When estimating the uncertainty due to an analog conversion process, start by assuming plus or minus one resolution step unless you have better information. Thus, when measuring temperature with a TMP36 on an UNO, the zero order uncertainty would be +/- 4.88 mV or +/-0.488 C simply due to the analog to digital conversion process.

Conversion Processes and Translation to Voltage Values.

Initially we will use the default voltage reference of the nominal processor power supply ( 5.0 V on the UNO and 3.3 V on the M0) and we can make an approximate conversion with V = Vref * analogRead(A0) / 1023. Later we will look at measuring the reference voltage more accurately and options for using different reference voltages.

Following the conceptual process the UNO uses to convert analog voltages into integer representations helps understand why the process isn’t instantaneous. It also helps to see why the best conversion is V=Vref*(A+0.5)/1024 instead of the nearly identical V=Vref*A/1023 for this low resolution conversion. (Video 9:29)
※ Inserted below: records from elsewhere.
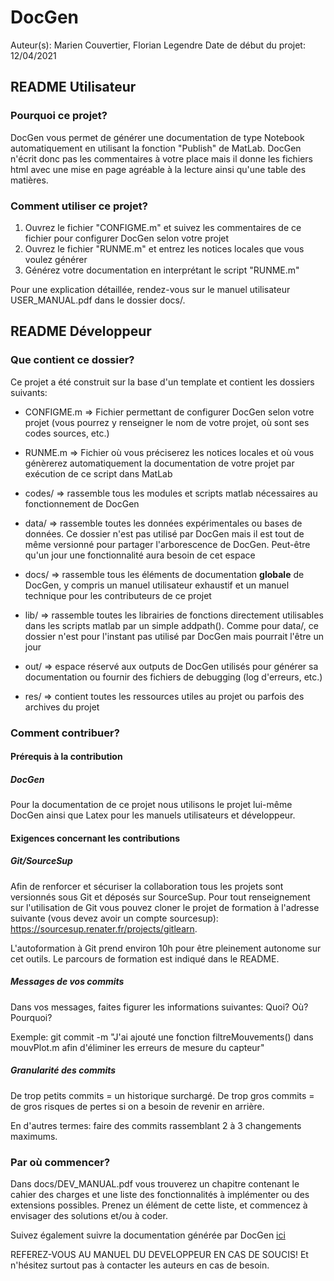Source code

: # DocGen
Auteur(s): Marien Couvertier, Florian Legendre
Date de début du projet: 12/04/2021


<!-- ================================== -->
<!-- ====== README UTILISATEUR ======== -->
<!-- ================================== -->
## README Utilisateur

### Pourquoi ce projet?
DocGen vous permet de générer une documentation de type Notebook automatiquement
en utilisant la fonction "Publish" de MatLab. DocGen n'écrit donc pas les
commentaires à votre place mais il donne les fichiers html avec une mise en page
agréable à la lecture ainsi qu'une table des matières.


### Comment utiliser ce projet?
1. Ouvrez le fichier "CONFIGME.m" et suivez les commentaires de ce fichier pour
   configurer DocGen selon votre projet
2. Ouvrez le fichier "RUNME.m" et entrez les notices locales que vous voulez
   générer
3. Générez votre documentation en interprétant le script "RUNME.m"

Pour une explication détaillée, rendez-vous sur le manuel utilisateur USER_MANUAL.pdf
dans le dossier docs/.


<!-- ================================== -->
<!-- ====== README DEVELOPPEUR ======== -->
<!-- ================================== -->
## README Développeur

### Que contient ce dossier?
Ce projet a été construit sur la base d'un template et contient les dossiers suivants:

* CONFIGME.m => Fichier permettant de configurer DocGen selon votre projet (vous pourrez
                y renseigner le nom de votre projet, où sont ses codes sources, etc.)

* RUNME.m    => Fichier où vous préciserez les notices locales et où vous génèrerez automatiquement
                la documentation de votre projet par exécution de ce script dans MatLab

* codes/ => rassemble tous les modules et scripts matlab nécessaires au fonctionnement de DocGen

* data/  => rassemble toutes les données expérimentales ou bases de données. Ce dossier
            n'est pas utilisé par DocGen mais il est tout de même versionné pour partager
            l'arborescence de DocGen. Peut-être qu'un jour une fonctionnalité aura besoin
            de cet espace

* docs/  => rassemble tous les éléments de documentation __globale__ de DocGen, y compris un manuel
            utilisateur exhaustif et un manuel technique pour les contributeurs de ce projet

* lib/   => rassemble toutes les librairies de fonctions directement utilisables
            dans les scripts matlab par un simple addpath(). Comme pour data/, ce dossier
            n'est pour l'instant pas utilisé par DocGen mais pourrait l'être un jour

* out/   => espace réservé aux outputs de DocGen utilisés pour générer sa documentation
            ou fournir des fichiers de debugging (log d'erreurs, etc.)

* res/   => contient toutes les ressources utiles au projet ou parfois des archives
            du projet


### Comment contribuer?

#### Prérequis à la contribution

##### DocGen
Pour la documentation de ce projet nous utilisons le projet lui-même DocGen ainsi
que Latex pour les manuels utilisateurs et développeur.


#### Exigences concernant les contributions

##### Git/SourceSup
Afin de renforcer et sécuriser la collaboration tous les projets sont versionnés
sous Git et déposés sur SourceSup. Pour tout renseignement sur l'utilisation de
Git vous pouvez cloner le projet de formation à l'adresse suivante (vous devez
avoir un compte sourcesup): https://sourcesup.renater.fr/projects/gitlearn.

L'autoformation à Git prend environ 10h pour être pleinement autonome sur cet
outils. Le parcours de formation est indiqué dans le README.

##### Messages de vos commits
Dans vos messages, faites figurer les informations suivantes: Quoi? Où? Pourquoi?

Exemple:
git commit -m "J'ai ajouté une fonction filtreMouvements() dans mouvPlot.m afin
d'éliminer les erreurs de mesure du capteur"

##### Granularité des commits
De trop petits commits = un historique surchargé. De trop gros commits = de gros
risques de pertes si on a besoin de revenir en arrière.

En d'autres termes: faire des commits rassemblant 2 à 3 changements maximums.



### Par où commencer?
Dans docs/DEV_MANUAL.pdf vous trouverez un chapitre contenant le cahier des charges
et une liste des fonctionnalités à implémenter ou des extensions possibles. Prenez
un élément de cette liste, et commencez à envisager des solutions et/ou à coder.

Suivez également suivre la documentation générée par DocGen <a href="./docs/ManPage_Global.html">ici</a>

REFEREZ-VOUS AU MANUEL DU DEVELOPPEUR EN CAS DE SOUCIS! Et n'hésitez surtout pas
à contacter les auteurs en cas de besoin.
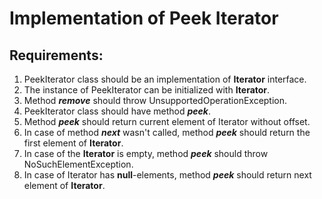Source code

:Implementation of Peek Iterator
===============================

Requirements:
-------------

1. PeekIterator class should be an implementation of **Iterator** interface.
2. The instance of PeekIterator can be initialized with **Iterator**.
3. Method _**remove**_ should throw UnsupportedOperationException.
4. PeekIterator class should have method _**peek**_.
5. Method _**peek**_ should return current element of Iterator without offset.
6. In case of method _**next**_ wasn't called, method _**peek**_ should return the first element of **Iterator**.
7. In case of the **Iterator** is empty, method _**peek**_ should throw NoSuchElementException.
8. In case of Iterator has **null**-elements, method _**peek**_ should return next element of **Iterator**.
With 32 bit processors like the M0 you can set the resolution at which the results will be reported using the analogReadResolution(bits) function. It defaults to 10 bits (0-1023) even on boards that allow better resolution. You can set it to 16 bits (0-65535) even if the processor doesn’t support the full resolution and the results will be scaled accordingly. If you choose 16 bits, you can use V=Vref*A/65535 for conversion for all processors. (The UNO always uses 10 bit resolution and doesn’t support the analogReadResolution() function.)

Choosing a Reference Voltage

The Arduino IDE lets us choose the reference voltage for comparisons when doing analog to digital conversions by using the analogReference() function. On the M0 there are a wide range of options, including the default 0-3.3V and options like analogReference(AR_INTERNAL1V65) for a 0-1.65 volt range. With internal ranges of 1.0, 1.65, and 2.23 volts, you probably have enough flexibility to avoid needing analogReference(AR_EXTERNAL) to create your own range.
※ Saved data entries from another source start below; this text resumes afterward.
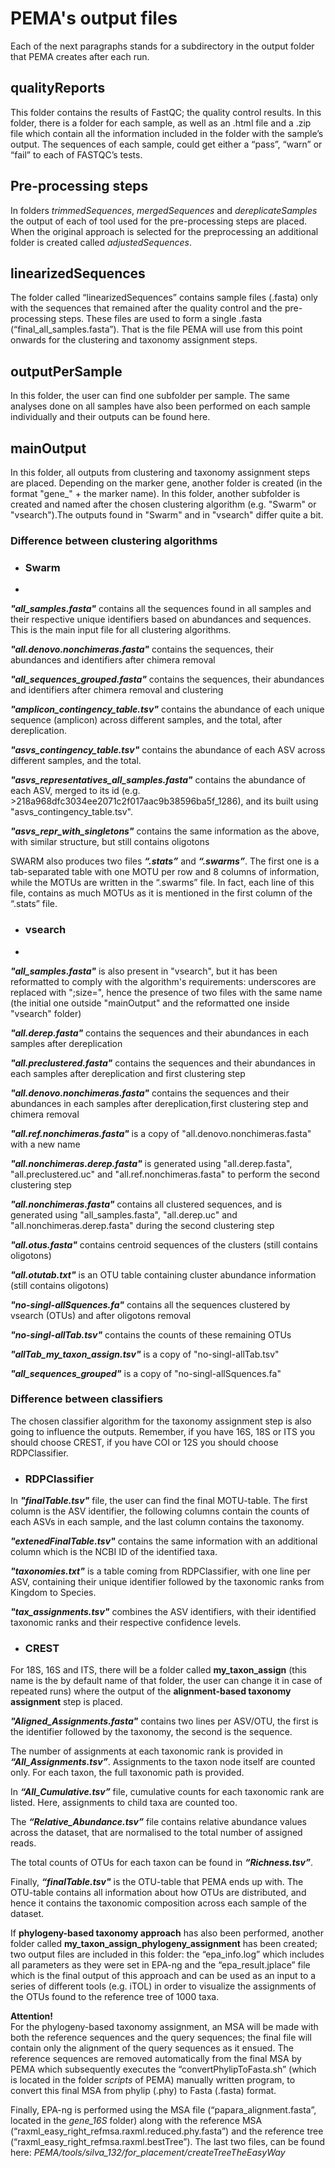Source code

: # PEMA's output files
Each of the next paragraphs stands for a subdirectory in the output folder that PEMA creates after each run.

## qualityReports

This folder contains the results of FastQC; the quality control results. In this folder, there is a folder for each sample, as well as an .html file and a .zip file which contain all the information included in the folder with the sample’s output. The sequences of each sample, could get either a “pass”, “warn” or “fail” to each of FASTQC’s tests. 

## Pre-processing steps
In folders *trimmedSequences*, *mergedSequences* and *dereplicateSamples* the output of each of tool used for the pre-processing steps are placed. When the original approach is selected for the preprocessing an additional folder is created called *adjustedSequences*.

## linearizedSequences

The folder called “linearizedSequences” contains sample files (.fasta) only with the sequences that remained after the quality control and the pre-processing steps. These files are used to form a single .fasta (“final_all_samples.fasta”). That is the file PEMA will use from this point onwards for the clustering and taxonomy assignment steps.

## outputPerSample
In this folder, the user can find one subfolder per sample. The same analyses done on all samples have also been performed on each sample individually and their outputs can be found here.

## mainOutput

In this folder, all outputs from clustering and taxonomy assignment steps are placed. Depending on the marker gene, another folder is created (in the format "gene_" + the marker name). 
In this folder, another subfolder is created and named after the chosen clustering algorithm (e.g. "Swarm" or "vsearch").The outputs found in "Swarm" and in "vsearch" differ quite a bit.

### Difference between clustering algorithms

* ### Swarm
* 
***"all_samples.fasta"*** contains all the sequences found in all samples and their respective unique identifiers based on abundances and sequences. This is the main input file for all clustering algorithms.

***"all.denovo.nonchimeras.fasta"*** contains the sequences, their abundances and identifiers after chimera removal

***"all_sequences_grouped.fasta"*** contains the sequences, their abundances and identifiers after chimera removal and clustering

***"amplicon_contingency_table.tsv"*** contains the abundance of each unique sequence (amplicon) across different samples, and the total, after dereplication.

***"asvs_contingency_table.tsv"*** contains the abundance of each ASV across different samples, and the total.

***"asvs_representatives_all_samples.fasta"*** contains the abundance of each ASV, merged to its id (e.g. >218a968dfc3034ee2071c2f017aac9b38596ba5f_1286), and its built using "asvs_contingency_table.tsv".

***"asvs_repr_with_singletons"*** contains the same information as the above, with similar structure, but still contains oligotons

SWARM also produces two files ***“.stats”*** and ***“.swarms”***. The first one is a tab-separated table with one MOTU per row and 8 columns of information, while  the MOTUs are written in the “.swarms” file. In fact, each line of this file, contains as much MOTUs as it is mentioned in the first column of the “.stats” file.

* ### vsearch
* 
***"all_samples.fasta"*** is also present in "vsearch", but it has been reformatted to comply with the algorithm's requirements: underscores are replaced with ";size=", hence the presence of two files with the same name (the initial one outside "mainOutput" and the reformatted one inside "vsearch" folder)

***"all.derep.fasta"*** contains the sequences and their abundances in each samples after dereplication

***"all.preclustered.fasta"*** contains the sequences and their abundances in each samples after dereplication and first clustering step

***"all.denovo.nonchimeras.fasta"*** contains the sequences and their abundances in each samples after dereplication,first clustering step and chimera removal

***"all.ref.nonchimeras.fasta"*** is a copy of "all.denovo.nonchimeras.fasta" with a new name

***"all.nonchimeras.derep.fasta"*** is generated using "all.derep.fasta", "all.preclustered.uc" and "all.ref.nonchimeras.fasta" to perform the second clustering step

***"all.nonchimeras.fasta"*** contains all clustered sequences, and is generated using "all_samples.fasta", "all.derep.uc" and "all.nonchimeras.derep.fasta" during the second clustering step

***"all.otus.fasta"*** contains centroid sequences of the clusters (still contains oligotons)

***"all.otutab.txt"*** is an OTU table containing cluster abundance information (still contains oligotons)

***"no-singl-allSquences.fa"*** contains all the sequences clustered by vsearch (OTUs) and after oligotons removal

***"no-singl-allTab.tsv"*** contains the counts of these remaining OTUs

***"allTab_my_taxon_assign.tsv"*** is a copy of "no-singl-allTab.tsv"

***"all_sequences_grouped"*** is a copy of "no-singl-allSquences.fa"

### Difference between classifiers

The chosen classifier algorithm for the taxonomy assignment step is also going to influence the outputs. Remember, if you have 16S, 18S or ITS you should choose CREST, if you have COI or 12S you should choose RDPClassifier. 

* ### RDPClassifier

In ***"finalTable.tsv"*** file, the user can find the final MOTU-table. The first column is the ASV identifier, the following columns contain the counts of each ASVs in each sample, and the last column contains the taxonomy.

***"extenedFinalTable.tsv"*** contains the same information with an additional column which is the NCBI ID of the identified taxa.

***"taxonomies.txt"*** is a table coming from RDPClassifier, with one line per ASV, containing their unique identifier followed by the taxonomic ranks from Kingdom to Species.

***"tax_assignments.tsv"*** combines the ASV identifiers, with their identified taxonomic ranks and their respective confidence levels.


* ### CREST

For 18S, 16S and ITS, there will be a folder called **my_taxon_assign** (this name is the by default name of that folder, the user can change it in case of repeated runs) where the output of the **alignment-based taxonomy assignment** step is placed.

***"Aligned_Assignments.fasta"*** contains two lines per ASV/OTU, the first is the identifier followed by the taxonomy, the second is the sequence.

The number of assignments at each taxonomic rank is provided in ***“All_Assignments.tsv”***. Assignments to the taxon node itself are counted only. For each taxon, the full taxonomic path is provided.

In ***“All_Cumulative.tsv”*** file, cumulative counts for each taxonomic rank are listed. Here, assignments to child taxa are counted too.

The ***“Relative_Abundance.tsv”*** file contains relative abundance values across the dataset, that are normalised to the total number of assigned reads.

The total counts of OTUs for each taxon can be found in ***“Richness.tsv”***. 

Finally, ***“finalTable.tsv"*** is the OTU-table that PEMA ends up with. The OTU-table contains all information about how OTUs are distributed, and hence it contains the taxonomic composition across each sample of the dataset.


If **phylogeny-based taxonomy approach** has also been performed, another folder called **my_taxon_assign_phylogeny_assignment** has been created;  two output files are included in this folder: the “epa_info.log” which includes all parameters as they were set in EPA-ng and the “epa_result.jplace” file which is the final output of this approach and can be used as an input to a series of different tools (e.g. iTOL) in order to visualize the assignments of the OTUs found to the reference tree of 1000 taxa.



**Attention!**
<br/>
For the phylogeny-based taxonomy assignment, an MSA will be made with both the reference sequences and the query sequences; the final file will contain only the alignment of the query sequences as it ensued. The reference sequences are removed automatically from the final MSA by PEMA which subsequently executes the “convertPhylipToFasta.sh” (which is located in the folder *scripts* of PEMA) manually written program, to convert this final MSA from phylip (.phy) to Fasta (.fasta) format. 

Finally, EPA-ng is performed using the MSA file (“papara_alignment.fasta”, located in the *gene_16S* folder) along with the reference MSA (“raxml_easy_right_refmsa.raxml.reduced.phy.fasta”) and the reference tree (“raxml_easy_right_refmsa.raxml.bestTree”). The last two files, can be found here: *PEMA/tools/silva_132/for_placement/createTreeTheEasyWay*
On the UNO the range can be 0-5V (default to the power supply voltage), 0-1.1V with analogReference(INTERNAL), or anywhere in between with analogReference(EXTERNAL). Using the 3.3V supply as a reference can help reduce the noise and uncertainty compared to using the primary power supply as a reference. Just make sure the hardware matches the code! (Video 2:08)

Higher Impedance Circuits

If you build a voltage divider with large resistances like 10K, there will be very little current flowing. Every analog to digital conversion will require a little bit of current, and that will pull down the centre voltage of the divider just for a moment. On an Arduino UNO, the drop will be about 8 millivolts and the moment will last less than a microsecond. You can smooth out that drop by adding a capacitor, but on the UNO it makes no difference in the result you get from analogRead(), no matter how quickly you sample, and that’s a good thing. The video (3:59) shows the circuit and the resulting transient signals when collecting data on an UNO and an M0.
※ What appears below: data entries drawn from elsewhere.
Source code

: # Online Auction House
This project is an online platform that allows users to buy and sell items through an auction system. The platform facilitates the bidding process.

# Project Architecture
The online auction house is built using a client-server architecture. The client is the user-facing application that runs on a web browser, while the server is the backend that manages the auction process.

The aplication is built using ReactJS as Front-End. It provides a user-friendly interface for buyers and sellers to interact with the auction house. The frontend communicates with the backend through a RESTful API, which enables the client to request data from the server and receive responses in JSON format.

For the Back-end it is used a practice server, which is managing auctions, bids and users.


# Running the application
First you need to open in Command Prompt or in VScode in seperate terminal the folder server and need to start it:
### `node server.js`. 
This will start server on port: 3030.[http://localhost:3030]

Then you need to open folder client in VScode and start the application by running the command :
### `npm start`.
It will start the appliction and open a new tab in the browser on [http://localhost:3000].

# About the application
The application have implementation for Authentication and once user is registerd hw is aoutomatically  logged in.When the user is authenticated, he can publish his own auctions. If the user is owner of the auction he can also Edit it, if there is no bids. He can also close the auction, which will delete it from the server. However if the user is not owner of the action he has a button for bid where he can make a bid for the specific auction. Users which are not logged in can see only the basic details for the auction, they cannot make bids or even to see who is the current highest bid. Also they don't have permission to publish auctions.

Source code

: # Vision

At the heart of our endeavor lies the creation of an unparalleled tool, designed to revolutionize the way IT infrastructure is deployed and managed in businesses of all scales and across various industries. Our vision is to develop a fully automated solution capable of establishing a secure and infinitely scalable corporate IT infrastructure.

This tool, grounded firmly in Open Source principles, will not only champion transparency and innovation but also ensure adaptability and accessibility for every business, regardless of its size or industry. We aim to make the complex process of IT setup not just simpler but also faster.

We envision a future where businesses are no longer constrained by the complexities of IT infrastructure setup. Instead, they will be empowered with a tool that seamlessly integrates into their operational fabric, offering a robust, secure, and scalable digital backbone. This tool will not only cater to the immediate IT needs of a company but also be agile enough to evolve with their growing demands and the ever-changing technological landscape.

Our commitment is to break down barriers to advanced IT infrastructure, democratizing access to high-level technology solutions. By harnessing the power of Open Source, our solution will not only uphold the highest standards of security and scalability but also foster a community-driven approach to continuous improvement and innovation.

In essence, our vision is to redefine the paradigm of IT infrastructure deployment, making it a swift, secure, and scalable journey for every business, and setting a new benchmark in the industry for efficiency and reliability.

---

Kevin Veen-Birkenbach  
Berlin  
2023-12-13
On an M0 processor like the Adafruit Feather M0 board, things are a little more complicated.  The analog input channel is noisy and the current draw during analog to digital conversion is more complex because it takes multiple samples in hardware. Once again, you can smooth out the transient by adding a capacitor, and there is still a minimal effect on individual samples, however sampling at a high sample rate pulls the voltage down repeatedly, resulting in a slightly lower average reading. In a 10K voltage divider this was still less than 1%, but merits correction if you want your measurements to be as accurate as possible. Two easy options are to either slow your sample rate until the effect disappears, or use an op-amp as a voltage follower to provide higher current output from your circuit.